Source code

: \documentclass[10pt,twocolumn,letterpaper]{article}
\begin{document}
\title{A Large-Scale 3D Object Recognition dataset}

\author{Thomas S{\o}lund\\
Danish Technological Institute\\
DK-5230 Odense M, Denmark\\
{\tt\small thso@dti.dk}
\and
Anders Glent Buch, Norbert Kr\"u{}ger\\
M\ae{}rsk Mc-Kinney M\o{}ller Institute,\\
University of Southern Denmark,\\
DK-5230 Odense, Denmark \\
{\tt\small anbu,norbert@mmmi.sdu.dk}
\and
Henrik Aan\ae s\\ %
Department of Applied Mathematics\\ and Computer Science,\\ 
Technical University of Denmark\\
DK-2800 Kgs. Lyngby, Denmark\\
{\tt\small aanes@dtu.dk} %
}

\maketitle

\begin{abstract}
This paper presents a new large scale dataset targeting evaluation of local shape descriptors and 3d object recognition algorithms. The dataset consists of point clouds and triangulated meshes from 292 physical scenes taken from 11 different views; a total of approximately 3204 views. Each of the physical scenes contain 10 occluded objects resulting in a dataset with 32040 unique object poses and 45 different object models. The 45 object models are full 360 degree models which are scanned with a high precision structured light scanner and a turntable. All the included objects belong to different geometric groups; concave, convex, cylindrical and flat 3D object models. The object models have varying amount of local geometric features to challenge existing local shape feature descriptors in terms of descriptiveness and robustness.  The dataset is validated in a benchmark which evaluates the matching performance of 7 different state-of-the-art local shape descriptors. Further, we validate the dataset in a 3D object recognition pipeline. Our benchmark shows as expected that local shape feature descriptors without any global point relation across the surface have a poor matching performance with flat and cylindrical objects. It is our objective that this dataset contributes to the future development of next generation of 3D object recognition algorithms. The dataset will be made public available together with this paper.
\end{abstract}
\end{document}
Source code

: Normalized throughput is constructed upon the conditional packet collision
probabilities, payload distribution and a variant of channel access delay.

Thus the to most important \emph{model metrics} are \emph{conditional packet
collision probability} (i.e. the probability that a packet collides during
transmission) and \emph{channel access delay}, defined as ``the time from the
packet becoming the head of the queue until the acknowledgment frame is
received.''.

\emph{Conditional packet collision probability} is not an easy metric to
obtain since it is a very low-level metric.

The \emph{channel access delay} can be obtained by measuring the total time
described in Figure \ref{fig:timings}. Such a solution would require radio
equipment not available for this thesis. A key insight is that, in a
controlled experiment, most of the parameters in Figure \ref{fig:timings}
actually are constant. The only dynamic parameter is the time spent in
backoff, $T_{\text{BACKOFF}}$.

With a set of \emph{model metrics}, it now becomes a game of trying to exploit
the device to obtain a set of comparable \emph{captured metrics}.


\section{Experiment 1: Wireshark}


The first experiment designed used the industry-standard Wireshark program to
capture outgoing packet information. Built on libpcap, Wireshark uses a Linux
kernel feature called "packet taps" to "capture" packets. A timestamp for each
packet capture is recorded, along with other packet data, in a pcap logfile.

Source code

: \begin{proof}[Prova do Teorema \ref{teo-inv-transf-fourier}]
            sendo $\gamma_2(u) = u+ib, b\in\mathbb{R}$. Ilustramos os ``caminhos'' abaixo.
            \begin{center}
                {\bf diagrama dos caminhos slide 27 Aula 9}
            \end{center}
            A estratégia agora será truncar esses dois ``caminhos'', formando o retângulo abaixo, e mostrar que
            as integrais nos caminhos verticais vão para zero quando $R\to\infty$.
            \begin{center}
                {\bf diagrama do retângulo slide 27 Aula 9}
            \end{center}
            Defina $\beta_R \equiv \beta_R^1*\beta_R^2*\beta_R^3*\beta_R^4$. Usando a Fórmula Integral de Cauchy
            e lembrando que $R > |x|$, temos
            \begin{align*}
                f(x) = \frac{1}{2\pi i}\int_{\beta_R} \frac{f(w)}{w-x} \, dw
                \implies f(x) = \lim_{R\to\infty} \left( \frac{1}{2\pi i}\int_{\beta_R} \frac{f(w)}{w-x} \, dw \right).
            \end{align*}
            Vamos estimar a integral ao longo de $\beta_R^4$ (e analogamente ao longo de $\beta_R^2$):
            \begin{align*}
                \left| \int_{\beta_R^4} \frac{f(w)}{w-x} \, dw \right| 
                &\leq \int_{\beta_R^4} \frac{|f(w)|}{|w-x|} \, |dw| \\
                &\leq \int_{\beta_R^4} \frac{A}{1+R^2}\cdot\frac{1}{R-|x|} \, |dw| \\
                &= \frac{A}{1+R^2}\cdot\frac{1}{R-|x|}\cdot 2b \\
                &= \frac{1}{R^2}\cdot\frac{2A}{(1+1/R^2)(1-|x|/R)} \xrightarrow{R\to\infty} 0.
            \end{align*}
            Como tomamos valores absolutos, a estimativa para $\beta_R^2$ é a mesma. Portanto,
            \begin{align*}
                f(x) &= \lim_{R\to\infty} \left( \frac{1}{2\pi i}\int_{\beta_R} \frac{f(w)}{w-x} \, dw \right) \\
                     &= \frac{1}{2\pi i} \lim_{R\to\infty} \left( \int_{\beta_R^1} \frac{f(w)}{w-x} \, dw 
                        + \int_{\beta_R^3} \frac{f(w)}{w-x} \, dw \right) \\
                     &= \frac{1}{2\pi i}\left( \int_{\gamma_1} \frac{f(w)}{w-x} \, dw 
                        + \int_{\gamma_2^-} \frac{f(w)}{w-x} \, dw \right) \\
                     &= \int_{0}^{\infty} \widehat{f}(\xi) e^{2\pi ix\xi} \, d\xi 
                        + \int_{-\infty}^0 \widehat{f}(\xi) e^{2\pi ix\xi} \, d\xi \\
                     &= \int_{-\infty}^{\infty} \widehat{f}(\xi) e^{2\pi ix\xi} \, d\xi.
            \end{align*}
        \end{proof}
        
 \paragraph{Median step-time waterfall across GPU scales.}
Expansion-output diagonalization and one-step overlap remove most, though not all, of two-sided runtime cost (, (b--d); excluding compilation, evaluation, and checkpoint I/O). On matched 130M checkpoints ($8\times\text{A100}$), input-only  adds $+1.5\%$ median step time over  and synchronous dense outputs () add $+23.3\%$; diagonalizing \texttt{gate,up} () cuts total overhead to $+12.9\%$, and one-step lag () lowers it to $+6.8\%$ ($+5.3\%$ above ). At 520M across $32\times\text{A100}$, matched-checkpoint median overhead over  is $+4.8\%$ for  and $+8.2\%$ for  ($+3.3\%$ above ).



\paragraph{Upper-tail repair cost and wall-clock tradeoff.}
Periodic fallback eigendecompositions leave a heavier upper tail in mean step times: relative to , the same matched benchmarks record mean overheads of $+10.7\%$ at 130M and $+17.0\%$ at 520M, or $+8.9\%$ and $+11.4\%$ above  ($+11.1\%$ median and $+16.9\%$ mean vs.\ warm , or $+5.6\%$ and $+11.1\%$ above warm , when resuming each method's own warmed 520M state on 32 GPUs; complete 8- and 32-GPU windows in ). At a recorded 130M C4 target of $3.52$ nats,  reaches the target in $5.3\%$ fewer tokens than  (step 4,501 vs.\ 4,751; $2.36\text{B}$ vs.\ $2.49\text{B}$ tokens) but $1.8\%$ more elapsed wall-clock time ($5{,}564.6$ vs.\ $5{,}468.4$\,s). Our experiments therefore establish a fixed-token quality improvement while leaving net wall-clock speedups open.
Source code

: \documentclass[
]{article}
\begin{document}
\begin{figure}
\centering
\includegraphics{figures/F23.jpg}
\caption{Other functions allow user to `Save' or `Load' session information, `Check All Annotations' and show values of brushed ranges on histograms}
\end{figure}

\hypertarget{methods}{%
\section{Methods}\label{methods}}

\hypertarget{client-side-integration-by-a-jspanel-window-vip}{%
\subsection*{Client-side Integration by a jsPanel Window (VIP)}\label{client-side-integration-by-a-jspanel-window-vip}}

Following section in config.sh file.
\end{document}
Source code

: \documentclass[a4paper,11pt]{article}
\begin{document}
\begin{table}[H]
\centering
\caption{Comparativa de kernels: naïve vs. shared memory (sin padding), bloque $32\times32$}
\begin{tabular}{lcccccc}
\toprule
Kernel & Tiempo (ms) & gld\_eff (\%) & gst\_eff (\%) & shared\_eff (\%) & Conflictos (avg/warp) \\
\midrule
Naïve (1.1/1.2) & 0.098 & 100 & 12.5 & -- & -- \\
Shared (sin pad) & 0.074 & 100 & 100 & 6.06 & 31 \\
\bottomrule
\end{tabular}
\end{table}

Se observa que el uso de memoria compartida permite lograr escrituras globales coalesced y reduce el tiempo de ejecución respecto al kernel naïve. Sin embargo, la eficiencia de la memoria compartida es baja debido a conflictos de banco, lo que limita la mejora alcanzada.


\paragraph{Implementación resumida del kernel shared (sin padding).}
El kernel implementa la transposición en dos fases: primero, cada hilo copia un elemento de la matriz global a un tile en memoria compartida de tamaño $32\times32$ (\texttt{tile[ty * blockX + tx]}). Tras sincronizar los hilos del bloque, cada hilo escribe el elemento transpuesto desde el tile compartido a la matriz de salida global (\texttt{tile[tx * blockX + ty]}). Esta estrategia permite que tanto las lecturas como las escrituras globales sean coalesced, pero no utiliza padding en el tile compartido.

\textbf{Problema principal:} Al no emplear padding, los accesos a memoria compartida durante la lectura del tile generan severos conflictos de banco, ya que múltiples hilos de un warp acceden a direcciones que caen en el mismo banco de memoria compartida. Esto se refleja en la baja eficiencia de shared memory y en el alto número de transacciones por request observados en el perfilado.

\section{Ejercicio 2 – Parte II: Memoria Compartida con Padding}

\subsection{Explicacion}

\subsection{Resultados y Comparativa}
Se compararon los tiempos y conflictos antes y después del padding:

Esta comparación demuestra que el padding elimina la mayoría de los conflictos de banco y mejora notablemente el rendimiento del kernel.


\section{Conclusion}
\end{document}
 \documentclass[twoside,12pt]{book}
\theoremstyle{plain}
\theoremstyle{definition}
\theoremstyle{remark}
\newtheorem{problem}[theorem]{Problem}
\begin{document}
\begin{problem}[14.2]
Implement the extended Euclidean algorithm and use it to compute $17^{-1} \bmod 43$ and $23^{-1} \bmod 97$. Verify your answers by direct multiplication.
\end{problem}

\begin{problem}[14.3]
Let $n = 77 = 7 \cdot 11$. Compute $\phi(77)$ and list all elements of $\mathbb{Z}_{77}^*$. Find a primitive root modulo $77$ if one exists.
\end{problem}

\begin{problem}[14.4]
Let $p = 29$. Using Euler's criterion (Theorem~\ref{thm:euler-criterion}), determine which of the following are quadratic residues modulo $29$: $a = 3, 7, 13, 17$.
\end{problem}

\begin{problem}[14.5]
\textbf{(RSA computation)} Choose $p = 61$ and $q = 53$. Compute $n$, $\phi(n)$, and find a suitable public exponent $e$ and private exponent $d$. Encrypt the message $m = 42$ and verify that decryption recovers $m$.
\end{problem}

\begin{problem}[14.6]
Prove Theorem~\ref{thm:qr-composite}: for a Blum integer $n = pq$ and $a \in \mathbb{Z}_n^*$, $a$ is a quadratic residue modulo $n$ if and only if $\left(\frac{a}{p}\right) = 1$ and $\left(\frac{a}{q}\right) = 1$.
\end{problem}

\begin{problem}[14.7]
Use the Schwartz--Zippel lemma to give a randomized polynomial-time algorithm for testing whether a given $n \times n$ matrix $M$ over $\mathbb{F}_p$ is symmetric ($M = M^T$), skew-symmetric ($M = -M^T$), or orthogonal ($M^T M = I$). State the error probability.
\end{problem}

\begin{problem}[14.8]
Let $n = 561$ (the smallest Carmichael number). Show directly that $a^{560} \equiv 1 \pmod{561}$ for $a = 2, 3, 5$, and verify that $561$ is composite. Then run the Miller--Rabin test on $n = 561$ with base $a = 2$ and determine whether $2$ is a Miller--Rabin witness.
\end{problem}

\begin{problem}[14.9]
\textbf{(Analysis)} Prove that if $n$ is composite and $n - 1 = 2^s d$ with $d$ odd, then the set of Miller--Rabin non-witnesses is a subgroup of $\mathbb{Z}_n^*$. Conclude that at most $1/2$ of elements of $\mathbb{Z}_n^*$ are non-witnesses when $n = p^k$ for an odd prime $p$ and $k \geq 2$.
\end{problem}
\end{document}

_ _ _ _ _

Instructions to follow:
Return every line of the preceding records in which the word "caminhos" appears.

Reply:
            sendo $\gamma_2(u) = u+ib, b\in\mathbb{R}$. Ilustramos os ``caminhos'' abaixo.
                {\bf diagrama dos caminhos slide 27 Aula 9}
            A estratégia agora será truncar esses dois ``caminhos'', formando o retângulo abaixo, e mostrar que
            as integrais nos caminhos verticais vão para zero quando $R\to\infty$.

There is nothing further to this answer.